# ASSIGNMENT
When you have gone through the records below, state only how many lines include the word "VARCHAR".

[Items listed in a dataset]
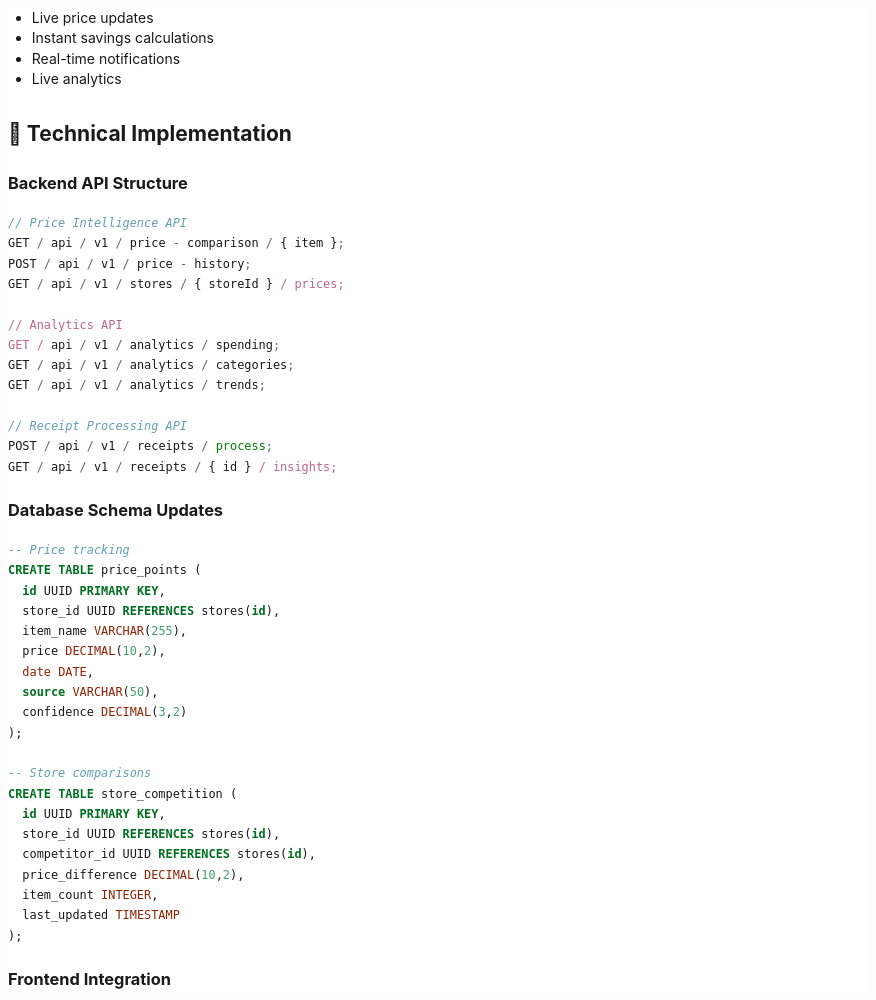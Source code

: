 - Live price updates
- Instant savings calculations
- Real-time notifications
- Live analytics

## 🔧 **Technical Implementation**

### **Backend API Structure**

```typescript
// Price Intelligence API
GET / api / v1 / price - comparison / { item };
POST / api / v1 / price - history;
GET / api / v1 / stores / { storeId } / prices;

// Analytics API
GET / api / v1 / analytics / spending;
GET / api / v1 / analytics / categories;
GET / api / v1 / analytics / trends;

// Receipt Processing API
POST / api / v1 / receipts / process;
GET / api / v1 / receipts / { id } / insights;
```

### **Database Schema Updates**

```sql
-- Price tracking
CREATE TABLE price_points (
  id UUID PRIMARY KEY,
  store_id UUID REFERENCES stores(id),
  item_name VARCHAR(255),
  price DECIMAL(10,2),
  date DATE,
  source VARCHAR(50),
  confidence DECIMAL(3,2)
);

-- Store comparisons
CREATE TABLE store_competition (
  id UUID PRIMARY KEY,
  store_id UUID REFERENCES stores(id),
  competitor_id UUID REFERENCES stores(id),
  price_difference DECIMAL(10,2),
  item_count INTEGER,
  last_updated TIMESTAMP
);
```

### **Frontend Integration**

# SOLUTION FOR THIS EXERCISE
2